I create an array of X data from a database and write it to a secundary file to be merged with Word or WordPerfect files. This has worked since 1995 without a flaw, currently on a Windows Server 2012 machine. In a new Windows 10 stand-alone version I'm recreating the program and use exactly the same code, and it doesn't work. It writes the data but with wrong control characters.
I have been looking at codepages, etc. but no clue. Any help appreciated!
Code:
hendel=fcreate(mhome+'nu.txt')
fwrite(hendel,'ÿWPC^'+chr(0)+chr(0)+chr(0)+chr(1)+chr(10))
fwrite(hendel,chr(0)+chr(1)+replicate(chr(0),4)+'ûÿ'+chr(5)+chr(0)+'2'+replicate(chr(0),5)+chr(6))
fwrite(hendel,chr(0)+chr(8)+replicate(chr(0),3)+'B'+replicate(chr(0),3)+chr(8)+chr(0)+chr(2)+replicate(chr(0),3)+'J')
fwrite(hendel,replicate(chr(0),3)+chr(1)+chr(0)+chr(18)+replicate(chr(0),3)+"L"+replicate(chr(0),13)+chr(8)+chr(0)+"|")
fwrite(hendel,chr(0)+'x'+replicate(chr(0),5)+'Jan 01, 1980'+replicate(chr(0),6))
For teller=1 To Alen(F)
F[teller]=trim(F[teller])
fwrite(hendel,f[teller]+end_field())
Next
fwrite(hendel,end_record())
fclose(hendel)
release F
return .T.

function END_FIELD
return chr(222) + "1" + chr(04) + chr(0) + chr(04) + chr(0) + "1" + chr(222)+chr(10)

function END_RECORD
return chr(222) + chr(52) + chr(6) + chr(0) + chr(0) + chr(0) + chr(6)+ chr(0) + chr(52) + chr(222) + chr(12)


 
 http://files.engineering.com/getfile.aspx?folder=5d3e4c34-9ae8-43ce-847e-a01b1d9f181b&file=myproblem.png
Are you sure this isn't a representation/presentation thing?
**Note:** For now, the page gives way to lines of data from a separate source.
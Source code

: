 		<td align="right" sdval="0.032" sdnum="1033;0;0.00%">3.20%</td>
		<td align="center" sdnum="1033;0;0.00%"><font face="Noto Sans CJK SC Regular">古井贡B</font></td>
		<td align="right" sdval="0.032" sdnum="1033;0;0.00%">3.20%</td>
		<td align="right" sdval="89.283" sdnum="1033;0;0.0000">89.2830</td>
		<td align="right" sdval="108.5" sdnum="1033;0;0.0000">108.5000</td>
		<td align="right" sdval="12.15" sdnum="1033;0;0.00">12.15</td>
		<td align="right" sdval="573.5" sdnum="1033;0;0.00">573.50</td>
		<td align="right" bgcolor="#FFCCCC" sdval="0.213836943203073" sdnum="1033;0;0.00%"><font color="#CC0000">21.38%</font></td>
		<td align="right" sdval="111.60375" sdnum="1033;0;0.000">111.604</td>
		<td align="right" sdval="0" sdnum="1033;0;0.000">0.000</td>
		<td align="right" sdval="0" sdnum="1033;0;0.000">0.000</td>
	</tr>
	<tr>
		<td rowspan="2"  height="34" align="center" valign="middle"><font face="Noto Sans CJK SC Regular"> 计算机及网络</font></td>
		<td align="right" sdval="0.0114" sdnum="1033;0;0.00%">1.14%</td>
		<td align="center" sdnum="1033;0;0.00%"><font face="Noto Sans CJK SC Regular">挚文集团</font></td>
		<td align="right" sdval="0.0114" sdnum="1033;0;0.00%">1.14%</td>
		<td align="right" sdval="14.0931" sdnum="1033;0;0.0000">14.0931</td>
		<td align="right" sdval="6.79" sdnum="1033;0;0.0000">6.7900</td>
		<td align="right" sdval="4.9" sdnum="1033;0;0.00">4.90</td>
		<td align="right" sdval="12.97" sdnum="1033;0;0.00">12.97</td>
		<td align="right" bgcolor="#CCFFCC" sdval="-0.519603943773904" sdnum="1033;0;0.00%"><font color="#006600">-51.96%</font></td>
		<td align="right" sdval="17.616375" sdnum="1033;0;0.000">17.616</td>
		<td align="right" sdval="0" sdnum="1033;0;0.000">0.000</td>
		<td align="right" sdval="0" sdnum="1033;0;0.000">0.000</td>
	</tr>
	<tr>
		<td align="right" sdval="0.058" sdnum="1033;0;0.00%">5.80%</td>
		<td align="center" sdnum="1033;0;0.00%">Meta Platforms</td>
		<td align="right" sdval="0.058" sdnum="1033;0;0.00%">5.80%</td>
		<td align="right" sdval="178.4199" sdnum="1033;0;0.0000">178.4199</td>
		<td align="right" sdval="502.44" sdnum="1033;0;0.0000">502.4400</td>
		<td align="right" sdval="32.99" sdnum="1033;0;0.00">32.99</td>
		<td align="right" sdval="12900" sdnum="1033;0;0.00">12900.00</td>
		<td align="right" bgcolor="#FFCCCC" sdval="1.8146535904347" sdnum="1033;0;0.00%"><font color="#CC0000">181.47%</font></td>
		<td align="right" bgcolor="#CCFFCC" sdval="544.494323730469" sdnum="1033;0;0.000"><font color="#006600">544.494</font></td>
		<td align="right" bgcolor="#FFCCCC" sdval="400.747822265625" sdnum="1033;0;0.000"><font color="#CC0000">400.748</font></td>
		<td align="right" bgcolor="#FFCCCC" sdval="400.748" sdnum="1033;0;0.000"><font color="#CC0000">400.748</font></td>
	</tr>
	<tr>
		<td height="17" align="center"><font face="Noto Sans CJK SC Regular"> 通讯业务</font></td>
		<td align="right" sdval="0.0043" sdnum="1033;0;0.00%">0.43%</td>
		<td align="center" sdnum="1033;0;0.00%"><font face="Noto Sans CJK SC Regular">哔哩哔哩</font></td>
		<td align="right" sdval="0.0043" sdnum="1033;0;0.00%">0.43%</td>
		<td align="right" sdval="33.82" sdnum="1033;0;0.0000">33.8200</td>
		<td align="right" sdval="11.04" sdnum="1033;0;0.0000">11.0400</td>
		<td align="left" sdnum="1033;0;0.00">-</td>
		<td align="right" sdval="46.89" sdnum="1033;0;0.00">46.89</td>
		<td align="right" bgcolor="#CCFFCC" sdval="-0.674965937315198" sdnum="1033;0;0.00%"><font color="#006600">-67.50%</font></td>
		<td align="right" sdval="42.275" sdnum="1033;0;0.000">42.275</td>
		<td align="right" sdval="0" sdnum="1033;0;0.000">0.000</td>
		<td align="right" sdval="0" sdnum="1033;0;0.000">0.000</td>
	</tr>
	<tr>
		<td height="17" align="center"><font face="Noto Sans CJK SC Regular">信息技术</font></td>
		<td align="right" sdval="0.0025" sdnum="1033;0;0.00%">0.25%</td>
Is it possible that one of your viewers is presenting the hex value xDE and the other showing an (incorrect) ASCII character xDE is chr(222)

Do you have a hex editor you could double check the file content with.

Regards

Griff
Keep [Smile]ing

There are 10 kinds of people in the world, those who understand binary and those who don't.

I'm trying to cut down on the use of shrieks (exclamation marks), I'm told they are !good for you.
 
Thanks Griff, but nope, it is not a (re)presentation thing, both Word and Wordperfect reject the file, Word says 'no data' and WP says 'unsupported file format'. Both accept the correct file without problem and merge it.
Regards, Stephan
 
Well, your code is producing the correct output (based on your code above) in the file you call BAD.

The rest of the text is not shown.